On Tue, 14 Mar 2000 yodaiken@fsmlabs.com wrote:
> But the SMP system should do n-times as many user<->kernel transitions
> and so should still run into preemption points at a high speed: even
> if each processor schedules less often.
yes, but as i outlined in the dual-CPU case, this is a statistical thing.
There are workloads which are in high-latency code paths, and there having
2 CPUs does not help - 100msec or 50msec doesnt matter much, the sound
buffer is getting starved. There will also be still 100msec peaks at a 50%
chance (compared to the nonpreemptive 1-CPU case). I dont think this needs
many arguing, mixing two bad latency kernel 'point of executions' just
does not help, it decreases noise but not conceptually. Latencies will get
shorter by sqrt(2) (~50%) on average, if i remember correctly. With N CPUs
it's getting better by sqrt(N), so a 4-CPU box will have twice as good
average latencies than a 1-CPU box. The peaks will be still just as bad,
and users will just hear half as many sound skipping as before, but it
wont be gone.
> > of course it has more footprint than 0 instructions [ == the current SMP
> > kernel].
>
> I thought that we had had this conversation in another setting and you
> had argued that cache bloat was absolutely critical path.
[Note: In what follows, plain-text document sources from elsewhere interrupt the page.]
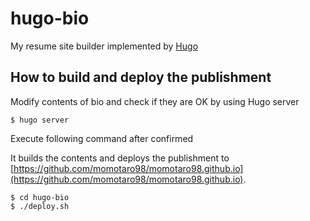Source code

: # hugo-bio

My resume site builder implemented by [Hugo](https://gohugo.io)

## How to build and deploy the publishment

Modify contents of bio and check if they are OK by using Hugo server

```
$ hugo server
```

Execute following command after confirmed

It builds the contents and deploys the publishment to [https://github.com/momotaro98/momotaro98.github.io](https://github.com/momotaro98/momotaro98.github.io).

```
$ cd hugo-bio
$ ./deploy.sh
```

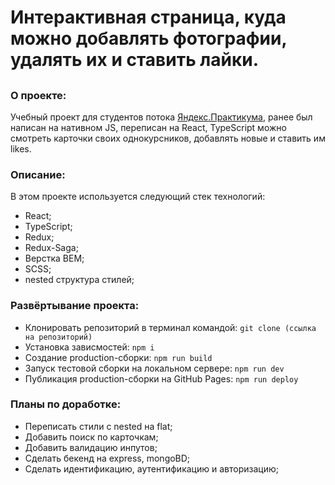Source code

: # Интерактивная страница, куда можно добавлять фотографии, удалять их и ставить лайки.
## 

### О проекте:
Учебный проект для студентов потока [Яндекс.Практикума](https://praktikum.yandex.ru/web/), ранее был написан на нативном JS, переписан на React, TypeScript можно смотреть карточки своих однокурсников, добавлять новые и ставить им likes.

### Описание:
В этом проекте используется следующий стек технологий:
* React; 
* TypeScript;
* Redux;
* Redux-Saga;
* Верстка BEM;
* SCSS;
* nested структура стилей;

### Развёртывание проекта:
* Клонировать репозиторий в терминал командой: ```git clone (ссылка на репозиторий)```
* Установка зависмостей: ```npm i```
* Создание production-сборки: ```npm run build```
* Запуск тестовой сборки на локальном сервере: ```npm run dev```
* Публикация production-сборки на GitHub Pages: ```npm run deploy```

### Планы по доработке:
* Переписать стили с nested на flat;
* Добавить поиск по карточкам;
* Добавить валидацию инпутов;
* Сделать бекенд на express, mongoBD;
* Сделать идентификацию, аутентификацию и авторизацию;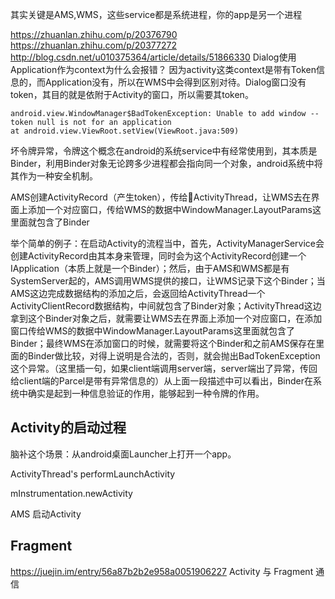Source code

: 其实关键是AMS,WMS，这些service都是系统进程，你的app是另一个进程

https://zhuanlan.zhihu.com/p/20376790
https://zhuanlan.zhihu.com/p/20377272
http://blog.csdn.net/u010375364/article/details/51866330
Dialog使用Application作为context为什么会报错？
因为activity这类context是带有Token信息的，而Application没有，所以在WMS中会得到区别对待。Dialog窗口没有token，其目的就是依附于Activity的窗口，所以需要其token。
```
android.view.WindowManager$BadTokenException: Unable to add window -- token null is not for an application
at android.view.ViewRoot.setView(ViewRoot.java:509)
```
坏令牌异常，令牌这个概念在android的系统service中有经常使用到，其本质是Binder，利用Binder对象无论跨多少进程都会指向同一个对象，android系统中将其作为一种安全机制。

AMS创建ActivityRecord（产生token），传给ActivityThread，让WMS去在界面上添加一个对应窗口，传给WMS的数据中WindowManager.LayoutParams这里面就包含了Binder

举个简单的例子：在启动Activity的流程当中，首先，ActivityManagerService会创建ActivityRecord由其本身来管理，同时会为这个ActivityRecord创建一个IApplication（本质上就是一个Binder）；然后，由于AMS和WMS都是有SystemServer起的，AMS调用WMS提供的接口，让WMS记录下这个Binder；当AMS这边完成数据结构的添加之后，会返回给ActivityThread一个ActivityClientRecord数据结构，中间就包含了Binder对象；ActivityThread这边拿到这个Binder对象之后，就需要让WMS去在界面上添加一个对应窗口，在添加窗口传给WMS的数据中WindowManager.LayoutParams这里面就包含了Binder；最终WMS在添加窗口的时候，就需要将这个Binder和之前AMS保存在里面的Binder做比较，对得上说明是合法的，否则，就会抛出BadTokenException这个异常。（这里插一句，如果client端调用server端，server端出了异常，传回给client端的Parcel是带有异常信息的）从上面一段描述中可以看出，Binder在系统中确实是起到一种信息验证的作用，能够起到一种令牌的作用。

## Activity的启动过程
脑补这个场景：从android桌面Launcher上打开一个app。

ActivityThread's performLaunchActivity

mInstrumentation.newActivity

AMS 启动Activity


## Fragment
https://juejin.im/entry/56a87b2b2e958a0051906227 Activity 与 Fragment 通信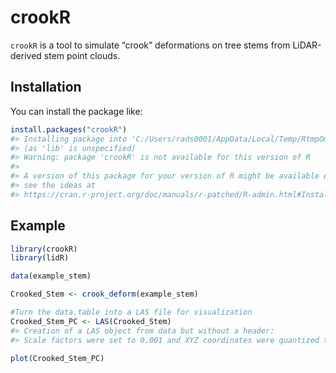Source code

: 
# crookR

`crookR` is a tool to simulate “crook” deformations on tree stems from
LiDAR-derived stem point clouds.

## Installation

You can install the package like:

``` r
install.packages("crookR")
#> Installing package into 'C:/Users/rads0001/AppData/Local/Temp/RtmpOmwD5A/temp_libpatha8504bf4204f'
#> (as 'lib' is unspecified)
#> Warning: package 'crookR' is not available for this version of R
#> 
#> A version of this package for your version of R might be available elsewhere,
#> see the ideas at
#> https://cran.r-project.org/doc/manuals/r-patched/R-admin.html#Installing-packages
```

## Example

``` r
library(crookR)
library(lidR)

data(example_stem)

Crooked_Stem <- crook_deform(example_stem)

#Turn the data.table into a LAS file for visualization
Crooked_Stem_PC <- LAS(Crooked_Stem)
#> Creation of a LAS object from data but without a header:
#> Scale factors were set to 0.001 and XYZ coordinates were quantized to fit the scale factors.

plot(Crooked_Stem_PC)
```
yes, thats possible :-) but here there is a (i believe big) quality
difference, and in that case i believe the argument was about some minor
microoptimization. But i do agree that doing the 'complete' preemptible
solution adds more per-spinlock-operation (cache footprint) overhead than
i'd like to have. Changing the icache footprint of spinlocks by 1 byte
adds about 5k more kernel image size, so we are very sensitive on that
one. One solution would be to make spinlocks a (highly optimized) function
call [ducking down]:
de8: 68 00 00 00 00 pushl $0x0
ded: e8 e2 ff ff ff call dd4 <__spin_lock>
de8: 68 00 00 00 00 pushl $0x0
ded: e8 e2 ff ff ff call dd4 <__spin_unlock>
20 bytes icache footprint. (__spin_lock is a special function
auto-cleaning the stack so the addl $4, %esp is not needed.)
A typical spinlock aquire+release currently is:
de8: f0 0f ba 2d 00 00 00 lock btsl $0x0,0x0
def: 00 00
df1: 0f 82 a0 00 00 00 jb e97 <dummyy+0xaf>
df7: f0 0f ba 35 00 00 00 lock btrl $0x0,0x0
dfe: 00 00
24 bytes. So a function-call based spin lock/unlock has ~20% less icache
footprint. (but obviously it has higher overhead)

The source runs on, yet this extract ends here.